Bloomberg New Energy Finance (BNEF) recently released it’s second annual Global Lithium-Ion Battery Supply Chain Ranking. This ranking provides a snapshot of a country’s position in 2020 and where it will place in 2026, based on its current development trajectory.
The work ranks countries across five key themes related to the supply chain: raw materials, cell & component manufacturing, environment, RII(Regulation, Infrastructure and Innovation) and demand.
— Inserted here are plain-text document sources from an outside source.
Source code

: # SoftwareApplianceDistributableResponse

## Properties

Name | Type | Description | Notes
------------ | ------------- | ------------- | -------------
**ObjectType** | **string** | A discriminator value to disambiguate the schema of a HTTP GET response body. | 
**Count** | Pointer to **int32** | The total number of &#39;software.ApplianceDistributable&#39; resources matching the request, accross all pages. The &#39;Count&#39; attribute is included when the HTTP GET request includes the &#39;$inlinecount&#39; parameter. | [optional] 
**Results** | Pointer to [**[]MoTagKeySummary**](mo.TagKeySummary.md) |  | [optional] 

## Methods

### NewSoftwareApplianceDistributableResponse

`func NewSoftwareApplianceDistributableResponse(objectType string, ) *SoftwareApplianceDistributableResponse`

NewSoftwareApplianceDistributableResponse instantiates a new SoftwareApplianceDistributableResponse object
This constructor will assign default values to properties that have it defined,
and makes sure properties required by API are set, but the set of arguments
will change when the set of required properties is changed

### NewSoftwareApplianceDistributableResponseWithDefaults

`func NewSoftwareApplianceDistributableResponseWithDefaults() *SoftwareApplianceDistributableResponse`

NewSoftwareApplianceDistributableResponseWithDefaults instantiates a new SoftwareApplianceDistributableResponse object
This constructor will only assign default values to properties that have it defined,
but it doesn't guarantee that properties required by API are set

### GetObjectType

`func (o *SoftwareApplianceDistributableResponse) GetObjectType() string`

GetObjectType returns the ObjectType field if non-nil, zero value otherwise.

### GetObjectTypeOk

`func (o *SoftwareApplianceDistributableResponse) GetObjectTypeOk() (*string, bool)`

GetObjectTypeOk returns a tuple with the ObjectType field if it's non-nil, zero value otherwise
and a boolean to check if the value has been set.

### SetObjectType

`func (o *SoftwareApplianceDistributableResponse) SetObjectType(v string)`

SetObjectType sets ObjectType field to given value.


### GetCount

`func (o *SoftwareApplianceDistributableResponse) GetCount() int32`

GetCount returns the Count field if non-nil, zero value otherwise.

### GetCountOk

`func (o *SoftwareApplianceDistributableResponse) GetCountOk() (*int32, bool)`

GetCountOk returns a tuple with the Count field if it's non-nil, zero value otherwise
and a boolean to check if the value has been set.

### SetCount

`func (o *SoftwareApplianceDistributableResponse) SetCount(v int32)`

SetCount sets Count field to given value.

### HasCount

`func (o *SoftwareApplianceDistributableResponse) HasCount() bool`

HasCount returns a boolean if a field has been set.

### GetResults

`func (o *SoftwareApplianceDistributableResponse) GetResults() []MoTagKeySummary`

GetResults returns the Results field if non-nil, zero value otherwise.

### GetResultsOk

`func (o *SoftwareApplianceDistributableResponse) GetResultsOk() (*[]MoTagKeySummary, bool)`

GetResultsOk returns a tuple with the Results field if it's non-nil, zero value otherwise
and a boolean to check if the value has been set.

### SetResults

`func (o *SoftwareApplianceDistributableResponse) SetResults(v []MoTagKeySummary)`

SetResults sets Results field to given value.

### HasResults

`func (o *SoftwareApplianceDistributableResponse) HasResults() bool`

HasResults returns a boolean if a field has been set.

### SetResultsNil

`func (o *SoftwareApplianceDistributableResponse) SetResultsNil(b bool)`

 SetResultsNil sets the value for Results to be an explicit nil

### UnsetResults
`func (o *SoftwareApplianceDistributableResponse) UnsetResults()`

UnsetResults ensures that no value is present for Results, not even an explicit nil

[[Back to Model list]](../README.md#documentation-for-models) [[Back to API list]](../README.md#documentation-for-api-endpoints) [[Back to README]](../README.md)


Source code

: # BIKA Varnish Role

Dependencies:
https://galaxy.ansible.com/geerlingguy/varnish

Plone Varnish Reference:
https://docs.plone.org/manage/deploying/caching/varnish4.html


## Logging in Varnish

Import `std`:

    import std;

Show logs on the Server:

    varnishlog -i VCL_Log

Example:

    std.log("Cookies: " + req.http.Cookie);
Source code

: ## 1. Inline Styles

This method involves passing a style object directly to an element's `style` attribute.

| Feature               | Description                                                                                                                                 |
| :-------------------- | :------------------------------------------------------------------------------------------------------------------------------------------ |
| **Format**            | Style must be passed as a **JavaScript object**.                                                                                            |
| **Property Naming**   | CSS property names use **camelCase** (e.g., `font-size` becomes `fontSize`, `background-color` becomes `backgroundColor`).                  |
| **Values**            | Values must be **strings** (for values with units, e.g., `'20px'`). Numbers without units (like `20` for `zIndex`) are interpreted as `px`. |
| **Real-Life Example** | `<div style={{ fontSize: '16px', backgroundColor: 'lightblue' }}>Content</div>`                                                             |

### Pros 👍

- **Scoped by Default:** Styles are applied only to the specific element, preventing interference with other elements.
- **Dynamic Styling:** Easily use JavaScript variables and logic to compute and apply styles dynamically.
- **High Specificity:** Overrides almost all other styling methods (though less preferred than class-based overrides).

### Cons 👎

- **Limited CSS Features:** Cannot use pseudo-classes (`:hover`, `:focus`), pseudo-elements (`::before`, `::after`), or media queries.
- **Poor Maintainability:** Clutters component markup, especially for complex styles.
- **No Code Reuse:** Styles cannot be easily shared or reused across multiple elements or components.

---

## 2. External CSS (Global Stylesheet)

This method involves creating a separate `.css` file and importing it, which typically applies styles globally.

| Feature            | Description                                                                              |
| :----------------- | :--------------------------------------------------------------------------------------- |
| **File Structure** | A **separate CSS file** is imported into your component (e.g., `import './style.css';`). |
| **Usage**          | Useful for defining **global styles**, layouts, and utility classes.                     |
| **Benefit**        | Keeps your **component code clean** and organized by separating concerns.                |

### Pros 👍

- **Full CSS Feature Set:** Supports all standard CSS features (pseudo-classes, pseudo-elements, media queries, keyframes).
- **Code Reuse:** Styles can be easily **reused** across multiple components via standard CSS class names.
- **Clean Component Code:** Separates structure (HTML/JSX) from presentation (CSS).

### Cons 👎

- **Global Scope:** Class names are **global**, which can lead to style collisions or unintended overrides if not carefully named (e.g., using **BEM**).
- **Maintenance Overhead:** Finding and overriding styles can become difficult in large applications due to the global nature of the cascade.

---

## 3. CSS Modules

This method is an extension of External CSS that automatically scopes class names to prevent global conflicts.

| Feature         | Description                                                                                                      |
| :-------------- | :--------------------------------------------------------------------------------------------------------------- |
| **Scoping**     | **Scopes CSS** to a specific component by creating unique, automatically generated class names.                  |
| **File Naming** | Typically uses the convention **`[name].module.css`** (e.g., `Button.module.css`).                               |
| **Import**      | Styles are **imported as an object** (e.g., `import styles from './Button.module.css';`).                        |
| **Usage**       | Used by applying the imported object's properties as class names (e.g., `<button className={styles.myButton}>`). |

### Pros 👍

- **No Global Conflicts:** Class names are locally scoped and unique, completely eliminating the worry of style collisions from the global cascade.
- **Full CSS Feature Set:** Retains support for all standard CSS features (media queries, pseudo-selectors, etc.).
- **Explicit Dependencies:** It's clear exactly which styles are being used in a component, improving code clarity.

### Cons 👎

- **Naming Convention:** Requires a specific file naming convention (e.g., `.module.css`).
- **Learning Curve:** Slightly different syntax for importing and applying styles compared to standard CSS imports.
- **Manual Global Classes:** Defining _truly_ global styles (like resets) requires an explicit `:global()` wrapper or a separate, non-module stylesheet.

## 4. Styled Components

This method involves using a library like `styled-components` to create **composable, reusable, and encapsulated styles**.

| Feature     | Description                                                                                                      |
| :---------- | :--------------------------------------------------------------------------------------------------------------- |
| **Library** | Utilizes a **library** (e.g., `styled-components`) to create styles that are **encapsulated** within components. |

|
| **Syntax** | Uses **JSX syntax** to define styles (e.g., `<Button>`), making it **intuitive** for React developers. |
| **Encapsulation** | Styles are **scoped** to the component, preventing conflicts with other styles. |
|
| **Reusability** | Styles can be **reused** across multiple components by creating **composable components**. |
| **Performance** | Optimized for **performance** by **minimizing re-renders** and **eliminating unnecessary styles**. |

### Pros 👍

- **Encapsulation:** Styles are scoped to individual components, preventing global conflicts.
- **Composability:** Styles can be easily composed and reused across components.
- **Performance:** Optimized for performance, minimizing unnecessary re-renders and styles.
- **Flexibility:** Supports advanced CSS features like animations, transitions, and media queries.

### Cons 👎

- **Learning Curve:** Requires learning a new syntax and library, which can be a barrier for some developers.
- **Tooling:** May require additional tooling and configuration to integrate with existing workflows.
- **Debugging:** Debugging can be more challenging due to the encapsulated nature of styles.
The five key themes were given equal weightings in the overall ranking.
- Raw materials are ranked on resource availability, mining capacity and refining capacity.
- Cell & components are ranked based on the manufacturing capacity of electrolyte salts and solutions, anodes, cathodes, separators and cells.
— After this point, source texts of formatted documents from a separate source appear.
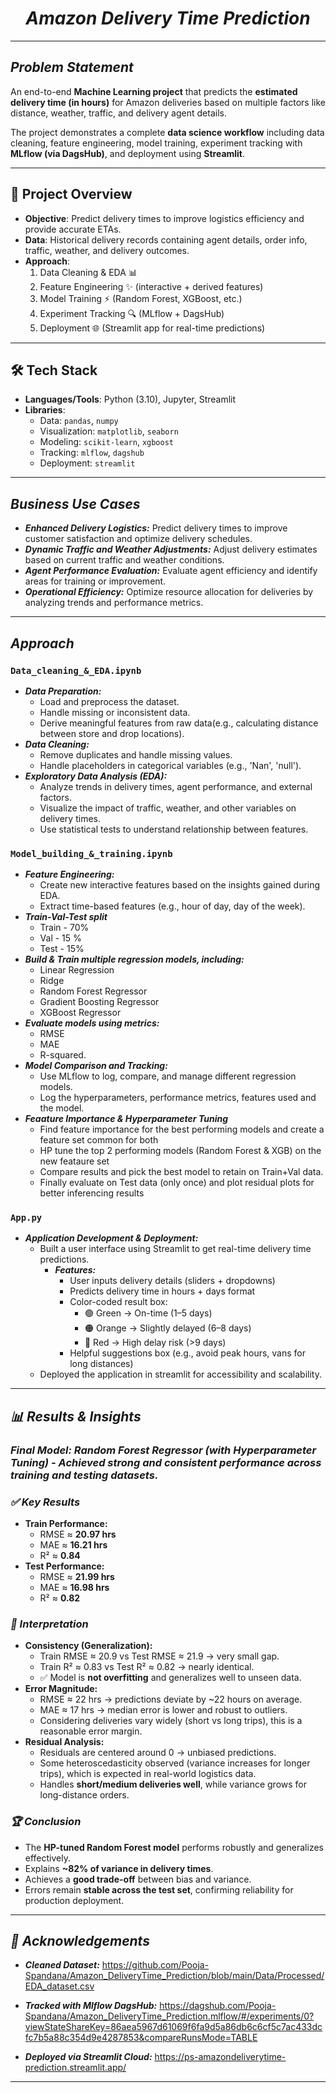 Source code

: # <div align="center">***Amazon Delivery Time Prediction***</div>
---

## ***Problem Statement***

An end-to-end **Machine Learning project** that predicts the **estimated delivery time (in hours)** for Amazon deliveries based on multiple factors like distance, weather, traffic, and delivery agent details.  

The project demonstrates a complete **data science workflow** including data cleaning, feature engineering, model training, experiment tracking with **MLflow (via DagsHub)**, and deployment using **Streamlit**.  

---

## 🚀 Project Overview  
- **Objective**: Predict delivery times to improve logistics efficiency and provide accurate ETAs.  
- **Data**: Historical delivery records containing agent details, order info, traffic, weather, and delivery outcomes.  
- **Approach**:
  1. Data Cleaning & EDA 📊  
  2. Feature Engineering ✨ (interactive + derived features)  
  3. Model Training ⚡ (Random Forest, XGBoost, etc.)  
  4. Experiment Tracking 🔍 (MLflow + DagsHub)  
  5. Deployment 🌐 (Streamlit app for real-time predictions)  

---

## 🛠️ Tech Stack  
- **Languages/Tools**: Python (3.10), Jupyter, Streamlit  
- **Libraries**:  
  - Data: `pandas`, `numpy`  
  - Visualization: `matplotlib`, `seaborn`  
  - Modeling: `scikit-learn`, `xgboost`  
  - Tracking: `mlflow`, `dagshub`  
  - Deployment: `streamlit`  

---

## ***Business Use Cases***

- ***Enhanced Delivery Logistics:*** Predict delivery times to improve customer satisfaction and optimize delivery schedules.
- ***Dynamic Traffic and Weather Adjustments:*** Adjust delivery estimates based on current traffic and weather conditions.
- ***Agent Performance Evaluation:*** Evaluate agent efficiency and identify areas for training or improvement.
- ***Operational Efficiency:*** Optimize resource allocation for deliveries by analyzing trends and performance metrics.

---
## ***Approach***

### `Data_cleaning_&_EDA.ipynb`

  - ***Data Preparation:***
      - Load and preprocess the dataset.
      - Handle missing or inconsistent data.
      - Derive meaningful features from raw data(e.g., calculating distance between store and drop locations).
  - ***Data Cleaning:***
      - Remove duplicates and handle missing values.
      - Handle placeholders in categorical variables (e.g., 'Nan', 'null').
  - ***Exploratory Data Analysis (EDA):***
      - Analyze trends in delivery times, agent performance, and external factors.
      - Visualize the impact of traffic, weather, and other variables on delivery times.
      - Use statistical tests to understand relationship between features.

### `Model_building_&_training.ipynb`

  - ***Feature Engineering:***
      - Create new interactive features based on the insights gained during EDA.
      - Extract time-based features (e.g., hour of day, day of the week).
  - ***Train-Val-Test split***
      - Train - 70%
      - Val - 15 %
      - Test - 15%
  - ***Build & Train multiple regression models, including:***
      - Linear Regression
      - Ridge
      - Random Forest Regressor
      - Gradient Boosting Regressor
      - XGBoost Regressor
  - ***Evaluate models using metrics:***
      - RMSE 
      - MAE
      - R-squared.
  - ***Model Comparison and Tracking:***
      - Use MLflow to log, compare, and manage different regression models.
      - Log the hyperparameters, performance metrics, features used and the model.
  - ***Feaature Importance & Hyperparameter Tuning***
      - Find feature importance for the best performing models and create a feature set common for both
      - HP tune the top 2 performing models (Random Forest & XGB) on the new feataure set
      - Compare results and pick the best model to retain on Train+Val data.
      - Finally evaluate on Test data (only once) and plot residual plots for better inferencing results
### `App.py`

  - ***Application Development & Deployment:***
      - Built a user interface using Streamlit to get real-time delivery time predictions.
        - ***Features:***
          - User inputs delivery details (sliders + dropdowns)
          - Predicts delivery time in hours + days format
          - Color-coded result box:
            - 🟢 Green → On-time (1–5 days)
            - 🟠 Orange → Slightly delayed (6–8 days)
            - 🔴 Red → High delay risk (>9 days)
          - Helpful suggestions box (e.g., avoid peak hours, vans for long distances)
      - Deployed the application in streamlit for accessibility and scalability.
--- 
## ***📊 Results & Insights***

### ***Final Model: Random Forest Regressor (with Hyperparameter Tuning) - Achieved strong and consistent performance across training and testing datasets.***

### ***✅ Key Results***
- **Train Performance:**
  - RMSE ≈ **20.97 hrs**
  - MAE ≈ **16.21 hrs**
  - R² ≈ **0.84**
- **Test Performance:**
  - RMSE ≈ **21.99 hrs**
  - MAE ≈ **16.98 hrs**
  - R² ≈ **0.82**
### ***🔎 Interpretation***
- **Consistency (Generalization):**
  - Train RMSE ≈ 20.9 vs Test RMSE ≈ 21.9 → very small gap.  
  - Train R² ≈ 0.83 vs Test R² ≈ 0.82 → nearly identical.  
  - ✅ Model is **not overfitting** and generalizes well to unseen data.
- **Error Magnitude:**
  - RMSE ≈ 22 hrs → predictions deviate by ~22 hours on average.  
  - MAE ≈ 17 hrs → median error is lower and robust to outliers.  
  - Considering deliveries vary widely (short vs long trips), this is a reasonable error margin.
- **Residual Analysis:**
  - Residuals are centered around 0 → unbiased predictions.  
  - Some heteroscedasticity observed (variance increases for longer trips), which is expected in real-world logistics data.  
  - Handles **short/medium deliveries well**, while variance grows for long-distance orders.
### ***🏆 Conclusion***
- The **HP-tuned Random Forest model** performs robustly and generalizes effectively.  
- Explains **~82% of variance in delivery times**.  
- Achieves a **good trade-off** between bias and variance.  
- Errors remain **stable across the test set**, confirming reliability for production deployment.  
---
## ***🙌 Acknowledgements***
- ***Cleaned Dataset:*** https://github.com/Pooja-Spandana/Amazon_DeliveryTime_Prediction/blob/main/Data/Processed/EDA_dataset.csv
  
- ***Tracked with Mlflow DagsHub:*** https://dagshub.com/Pooja-Spandana/Amazon_DeliveryTime_Prediction.mlflow/#/experiments/0?viewStateShareKey=86aea5967d61069f6fa9d5a86db6c6cf5c7ac433dcfc7b5a88c354d9e4287853&compareRunsMode=TABLE
  
- ***Deployed via Streamlit Cloud:*** https://ps-amazondeliverytime-prediction.streamlit.app/
---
- The environment is ranked based on electricity grid carbon emissions, renewable policy, environmental health and ecosystem health.
- RII is ranked based on infrastructure, policy, R&D investment and STEM education.
- Demand is ranked based on Lithium ion battery demand from transport and stationary storage.
China continues to dominate BNEF’s global lithium-ion battery supply chain ranking in both 2021, thanks to continued investment and strong local and global demand for its lithium-ion batteries. China hosts 80% of all battery cell manufacturing capacity today, with capacity expected to more than double to over two terawatt-hours, enough capacity for more than 20 million electric vehicles (EVs), in the next five years. Yet, as governments around the world recognize the strategic importance of the battery industry, local supply chains are emerging to challenge China’s dominance.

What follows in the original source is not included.